Mendengar kericuhan yang terjadi para anggota polisi dan Devita mendobrak pintu. Dengan cekatan Devita menyuruh para polisi itu untuk memborgol tangan Anindya.

"Bawa ia ke ruang tahanan, tetap berjaga sampai ambulans datang!" Perintah Devita.

Devita mendekat ke Sankira,"kau baik-baik saja?" ucapnya

"Iya, aku baik-baik saja," jawab Sandika.

Mata Sankira terfokus kepada Anindya yang dibawa ke luar ruangan. "Apa yang akan kalian lakukan oleh gadis itu?" ujar Sandika

"Kami akan membawanya ke rumah sakit jiwa, untuk memeriksa kejiwaannya."

"Aku rasa dia tidak memiliki gangguan jiwa." Entah apa yang merasuki Sankira sekarang, intinya dia sangat yakin bahwa gadis yang baru saja ia temui dalam keadaan sehat secara mental maupun fisik.

"Perlakuannya sudah keluar dari kata wajar Sandika, ia menganggap bahwa ia di zaman kolonial? Apa itu pantas disebut waras." Ujar Devita.

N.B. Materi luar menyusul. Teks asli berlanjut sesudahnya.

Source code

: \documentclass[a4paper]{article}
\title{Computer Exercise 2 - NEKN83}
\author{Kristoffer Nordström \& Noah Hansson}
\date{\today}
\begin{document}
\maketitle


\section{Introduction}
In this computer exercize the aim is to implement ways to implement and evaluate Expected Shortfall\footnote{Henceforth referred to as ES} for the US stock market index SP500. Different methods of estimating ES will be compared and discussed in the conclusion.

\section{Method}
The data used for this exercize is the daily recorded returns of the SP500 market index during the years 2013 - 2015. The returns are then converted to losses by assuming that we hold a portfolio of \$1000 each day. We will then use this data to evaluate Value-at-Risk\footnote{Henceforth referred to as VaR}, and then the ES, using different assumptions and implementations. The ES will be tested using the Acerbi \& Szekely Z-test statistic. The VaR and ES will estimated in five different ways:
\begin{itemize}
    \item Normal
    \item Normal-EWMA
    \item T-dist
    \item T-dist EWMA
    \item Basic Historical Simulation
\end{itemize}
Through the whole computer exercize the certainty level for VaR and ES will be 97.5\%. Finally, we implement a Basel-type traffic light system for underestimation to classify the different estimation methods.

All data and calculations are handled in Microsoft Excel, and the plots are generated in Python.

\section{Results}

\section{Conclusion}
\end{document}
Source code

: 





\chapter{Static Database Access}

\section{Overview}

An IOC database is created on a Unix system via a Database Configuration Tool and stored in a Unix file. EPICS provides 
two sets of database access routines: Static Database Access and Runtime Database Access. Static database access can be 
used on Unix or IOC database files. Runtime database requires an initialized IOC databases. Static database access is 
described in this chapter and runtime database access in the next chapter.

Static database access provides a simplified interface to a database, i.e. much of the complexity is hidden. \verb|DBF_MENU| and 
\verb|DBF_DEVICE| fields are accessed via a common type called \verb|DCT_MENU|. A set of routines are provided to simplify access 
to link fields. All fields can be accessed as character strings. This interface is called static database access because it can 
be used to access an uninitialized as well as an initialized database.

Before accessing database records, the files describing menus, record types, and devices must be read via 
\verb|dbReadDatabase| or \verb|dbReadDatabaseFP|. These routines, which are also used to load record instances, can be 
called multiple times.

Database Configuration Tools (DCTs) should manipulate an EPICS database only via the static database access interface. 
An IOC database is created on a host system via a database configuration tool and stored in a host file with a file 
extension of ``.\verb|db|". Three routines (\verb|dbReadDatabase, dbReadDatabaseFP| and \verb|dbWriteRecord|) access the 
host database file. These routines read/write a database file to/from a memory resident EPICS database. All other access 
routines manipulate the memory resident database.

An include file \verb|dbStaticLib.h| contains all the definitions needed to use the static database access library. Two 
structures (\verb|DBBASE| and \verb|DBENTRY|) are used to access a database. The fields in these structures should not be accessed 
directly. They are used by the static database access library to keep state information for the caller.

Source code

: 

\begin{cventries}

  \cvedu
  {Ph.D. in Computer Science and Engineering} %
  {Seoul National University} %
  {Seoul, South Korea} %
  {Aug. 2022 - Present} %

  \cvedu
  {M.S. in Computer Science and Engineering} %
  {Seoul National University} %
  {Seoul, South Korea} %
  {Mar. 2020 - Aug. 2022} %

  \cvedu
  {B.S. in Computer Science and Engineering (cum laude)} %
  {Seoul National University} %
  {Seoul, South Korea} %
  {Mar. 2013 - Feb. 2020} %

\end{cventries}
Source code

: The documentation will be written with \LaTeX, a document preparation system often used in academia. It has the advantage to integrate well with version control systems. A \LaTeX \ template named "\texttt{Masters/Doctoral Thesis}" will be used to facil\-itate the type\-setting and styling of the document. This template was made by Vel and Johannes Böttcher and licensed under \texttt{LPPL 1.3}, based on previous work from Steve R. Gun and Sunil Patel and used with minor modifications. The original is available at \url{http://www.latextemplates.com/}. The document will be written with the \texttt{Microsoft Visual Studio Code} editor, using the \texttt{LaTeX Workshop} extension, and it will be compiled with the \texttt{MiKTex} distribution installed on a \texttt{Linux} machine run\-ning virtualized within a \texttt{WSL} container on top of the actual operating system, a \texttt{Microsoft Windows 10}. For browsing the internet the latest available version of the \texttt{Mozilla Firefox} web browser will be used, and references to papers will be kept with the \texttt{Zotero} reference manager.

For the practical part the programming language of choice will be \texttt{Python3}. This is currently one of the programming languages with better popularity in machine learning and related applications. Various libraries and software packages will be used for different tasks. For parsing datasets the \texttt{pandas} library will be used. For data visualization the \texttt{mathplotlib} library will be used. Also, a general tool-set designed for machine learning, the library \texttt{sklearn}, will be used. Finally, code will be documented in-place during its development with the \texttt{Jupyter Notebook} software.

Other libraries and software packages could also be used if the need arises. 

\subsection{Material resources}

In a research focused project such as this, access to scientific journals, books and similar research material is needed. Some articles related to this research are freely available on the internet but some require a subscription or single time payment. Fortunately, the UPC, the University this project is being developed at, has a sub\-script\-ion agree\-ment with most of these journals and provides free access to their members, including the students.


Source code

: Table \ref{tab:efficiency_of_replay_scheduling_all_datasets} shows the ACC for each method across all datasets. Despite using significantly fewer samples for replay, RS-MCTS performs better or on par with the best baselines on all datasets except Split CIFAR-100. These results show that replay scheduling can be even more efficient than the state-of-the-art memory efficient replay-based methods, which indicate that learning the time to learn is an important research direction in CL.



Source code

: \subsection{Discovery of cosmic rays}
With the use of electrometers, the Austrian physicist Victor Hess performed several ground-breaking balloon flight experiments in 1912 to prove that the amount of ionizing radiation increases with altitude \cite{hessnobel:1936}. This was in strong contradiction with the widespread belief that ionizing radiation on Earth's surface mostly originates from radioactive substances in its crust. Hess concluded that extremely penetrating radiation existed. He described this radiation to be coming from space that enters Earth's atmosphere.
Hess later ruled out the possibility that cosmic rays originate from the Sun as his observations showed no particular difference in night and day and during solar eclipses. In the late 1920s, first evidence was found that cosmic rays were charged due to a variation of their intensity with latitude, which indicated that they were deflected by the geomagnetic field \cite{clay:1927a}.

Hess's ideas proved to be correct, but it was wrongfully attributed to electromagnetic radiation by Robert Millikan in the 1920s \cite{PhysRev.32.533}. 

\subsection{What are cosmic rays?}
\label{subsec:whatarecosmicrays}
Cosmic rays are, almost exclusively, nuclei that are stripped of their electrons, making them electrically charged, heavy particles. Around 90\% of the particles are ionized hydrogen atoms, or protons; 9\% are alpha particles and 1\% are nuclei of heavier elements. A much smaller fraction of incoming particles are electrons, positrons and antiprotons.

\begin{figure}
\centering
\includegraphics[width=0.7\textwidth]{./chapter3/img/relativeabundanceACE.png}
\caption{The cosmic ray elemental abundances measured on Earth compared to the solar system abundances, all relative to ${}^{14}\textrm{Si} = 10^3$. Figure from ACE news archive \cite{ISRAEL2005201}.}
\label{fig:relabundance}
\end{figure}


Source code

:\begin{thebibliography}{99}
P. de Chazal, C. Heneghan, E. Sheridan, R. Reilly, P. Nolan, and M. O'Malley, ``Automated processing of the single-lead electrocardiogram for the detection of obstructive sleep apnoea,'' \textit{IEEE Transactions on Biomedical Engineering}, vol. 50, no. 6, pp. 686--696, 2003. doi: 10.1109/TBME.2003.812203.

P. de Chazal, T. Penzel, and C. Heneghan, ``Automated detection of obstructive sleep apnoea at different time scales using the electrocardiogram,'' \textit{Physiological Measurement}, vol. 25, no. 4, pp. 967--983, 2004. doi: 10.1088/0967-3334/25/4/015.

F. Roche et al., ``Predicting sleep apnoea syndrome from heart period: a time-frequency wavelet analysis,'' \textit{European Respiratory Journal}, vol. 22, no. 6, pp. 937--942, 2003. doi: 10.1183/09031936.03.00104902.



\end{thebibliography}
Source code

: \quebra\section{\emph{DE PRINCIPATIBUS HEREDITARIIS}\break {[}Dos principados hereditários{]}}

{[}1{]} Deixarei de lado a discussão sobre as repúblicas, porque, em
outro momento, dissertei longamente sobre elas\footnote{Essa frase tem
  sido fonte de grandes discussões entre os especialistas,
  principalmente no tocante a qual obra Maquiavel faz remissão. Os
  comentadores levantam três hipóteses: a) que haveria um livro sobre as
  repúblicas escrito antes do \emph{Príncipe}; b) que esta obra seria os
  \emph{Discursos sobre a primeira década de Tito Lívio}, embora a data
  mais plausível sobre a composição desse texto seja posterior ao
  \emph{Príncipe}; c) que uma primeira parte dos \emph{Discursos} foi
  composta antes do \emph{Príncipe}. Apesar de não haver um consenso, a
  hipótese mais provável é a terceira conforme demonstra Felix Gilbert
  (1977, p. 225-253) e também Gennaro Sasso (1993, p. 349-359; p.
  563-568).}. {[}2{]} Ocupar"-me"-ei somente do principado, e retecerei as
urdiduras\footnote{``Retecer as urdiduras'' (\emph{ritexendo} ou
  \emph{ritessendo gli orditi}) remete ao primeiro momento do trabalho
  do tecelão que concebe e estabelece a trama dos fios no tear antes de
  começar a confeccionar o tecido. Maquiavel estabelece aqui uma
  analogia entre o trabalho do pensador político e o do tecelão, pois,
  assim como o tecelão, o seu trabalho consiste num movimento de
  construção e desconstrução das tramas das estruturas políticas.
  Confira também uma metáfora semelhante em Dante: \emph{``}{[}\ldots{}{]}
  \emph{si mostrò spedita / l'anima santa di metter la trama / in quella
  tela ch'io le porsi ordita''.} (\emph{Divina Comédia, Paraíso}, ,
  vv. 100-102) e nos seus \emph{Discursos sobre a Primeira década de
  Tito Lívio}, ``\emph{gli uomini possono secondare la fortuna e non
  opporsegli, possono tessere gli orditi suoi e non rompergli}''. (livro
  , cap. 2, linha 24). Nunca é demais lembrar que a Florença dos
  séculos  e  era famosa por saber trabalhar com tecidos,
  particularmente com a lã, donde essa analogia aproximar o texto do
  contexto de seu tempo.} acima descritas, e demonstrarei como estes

"Bolehkah setelah diperiksa aku membawanya? Perusahaan kami membutuhkan informasi yang lebih dalam tentang gadis itu."

"Maaf Sankira, kau tidak bisa membawa Anindya tanpa persetujuan pihak polisi dan masalah informasi, serahkan semua pada kami," jelas Devita, dengan penyesalan.